Another success story involves DeCaro, a small metal plating facility in Toronto that manufactures fireplaces, fireplace accessories, airport weight scales and other metal products. The company is committed to improving its environmental performance but needed assistance in meeting the City of Toronto’s Sewer Use By-Law requirements. 

During the evaluation, Cotter Associates, the consultant recommended many cost saving and pollution prevention strategies for DeCaro Manufacturing in each of their three main processes; degreasing, plating and painting.
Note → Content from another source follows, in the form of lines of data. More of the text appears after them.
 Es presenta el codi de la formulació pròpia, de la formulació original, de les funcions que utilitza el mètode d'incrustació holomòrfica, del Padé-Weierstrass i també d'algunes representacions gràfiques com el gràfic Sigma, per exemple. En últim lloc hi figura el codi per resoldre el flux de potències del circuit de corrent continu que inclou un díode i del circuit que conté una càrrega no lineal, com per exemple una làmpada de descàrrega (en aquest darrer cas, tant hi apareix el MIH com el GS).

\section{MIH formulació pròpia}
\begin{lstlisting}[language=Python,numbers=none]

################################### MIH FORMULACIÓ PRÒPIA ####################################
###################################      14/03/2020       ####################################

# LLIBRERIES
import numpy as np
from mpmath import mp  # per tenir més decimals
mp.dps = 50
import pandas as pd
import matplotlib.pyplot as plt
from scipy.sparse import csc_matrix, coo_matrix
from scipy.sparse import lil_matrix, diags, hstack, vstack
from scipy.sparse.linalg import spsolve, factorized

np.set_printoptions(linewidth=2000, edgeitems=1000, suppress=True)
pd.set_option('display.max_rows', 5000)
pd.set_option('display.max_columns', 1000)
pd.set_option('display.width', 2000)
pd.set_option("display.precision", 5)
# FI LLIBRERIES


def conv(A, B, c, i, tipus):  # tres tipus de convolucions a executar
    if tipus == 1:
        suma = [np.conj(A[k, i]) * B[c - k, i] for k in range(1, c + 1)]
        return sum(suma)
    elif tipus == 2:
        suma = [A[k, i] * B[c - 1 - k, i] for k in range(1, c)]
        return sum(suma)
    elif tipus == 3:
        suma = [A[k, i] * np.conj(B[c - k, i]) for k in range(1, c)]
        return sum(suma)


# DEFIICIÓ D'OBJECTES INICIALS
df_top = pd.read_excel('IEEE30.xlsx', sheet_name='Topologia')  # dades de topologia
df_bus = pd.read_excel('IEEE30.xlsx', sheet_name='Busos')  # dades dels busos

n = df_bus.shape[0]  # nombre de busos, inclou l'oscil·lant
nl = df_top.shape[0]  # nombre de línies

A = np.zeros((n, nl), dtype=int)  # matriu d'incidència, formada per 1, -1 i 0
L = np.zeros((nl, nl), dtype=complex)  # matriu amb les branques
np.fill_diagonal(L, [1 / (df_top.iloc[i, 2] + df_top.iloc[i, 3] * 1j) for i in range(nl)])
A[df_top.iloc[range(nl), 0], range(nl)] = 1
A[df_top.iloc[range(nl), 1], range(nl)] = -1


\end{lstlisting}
In order to reduce the use of trichloroethylene in the degreasing process, the consultant recommended modifying the tank configuration and installing a cooling system to minimize evaporative losses. This will reduce losses by 35% and provide a $1,500 per year savings. A switch to caustic cleaning instead of using a solvent degreaser will provide a 50% reduction in use of trichloroethylene and a savings of $2,100 per year. In the longer term, by switching to non-chlorinated or water based cleaners trichloethylene can be completely eliminated

The last process in the plant, painting, provides opportunities to reduce toluene and xylene. The current spray guns will be replaced by high volume, low-pressure guns to reduce paint consumption by 15% and save $400 per year. A further step will be to eliminate spray-painting all together and replace it with a dip paint process. This will provide a 10% reduction in toluene and xylene and will save $260 per year. Over the longer term, the company can aim to use water-based paints that will lead to a further 50% reduction, achieving approximately a $1300 savings per year.

Halltech, a Toronto based chemical specialty manufacturer of a wide variety of high quality polymer emulsions and adhesives is a recent graduate of the Program. Cotter Associates mapped the manufacturing processes and assessed the facility for waste reduction opportunities. 
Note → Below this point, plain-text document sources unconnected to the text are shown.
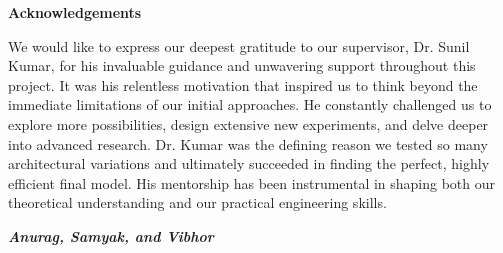 \begin{center}
{\LARGE \bf Acknowledgements}
\end{center}

\vspace{1cm}

We would like to express our deepest gratitude to our supervisor, Dr. Sunil Kumar, for his invaluable guidance and unwavering support throughout this project. It was his relentless motivation that inspired us to think beyond the immediate limitations of our initial approaches. He constantly challenged us to explore more possibilities, design extensive new experiments, and delve deeper into advanced research. Dr. Kumar was the defining reason we tested so many architectural variations and ultimately succeeded in finding the perfect, highly efficient final model. His mentorship has been instrumental in shaping both our theoretical understanding and our practical engineering skills.

\vspace{1cm}
\begin{flushright}
\textit{\textbf{Anurag, Samyak, and Vibhor}}
\end{flushright}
Halltech received multiple pollution prevention recommendations from the consultant, most with short paybacks and large cost savings, addressing product losses occurring during: adhesives and product filtration; bulk tanker loading; tank sampling; and steam condensate recovery. 

The most significant recommendation was to install a closed-system product filtration. A closed filtration system will pump or suck the tank contents through an inline cartridge or bag filter, directly to the destination vessel. By moving to a closed filtration system, it is estimated that the bag change can be reduced to once per batch (as opposed to up to five previously), for a product loss of 10 kilograms per batch, which represents an 80% reduction. This equates to 40 tonnes of product per year. It also reduces the discharge of zinc and Alkylphenol Ethoxylates, which are both sewer use bylaw subject pollutants. The overall cost savings adds up to over $140,000 and an additional $10,000 annual savings in sewer surcharge. The payback for this recommendation is estimated at just over 5 months.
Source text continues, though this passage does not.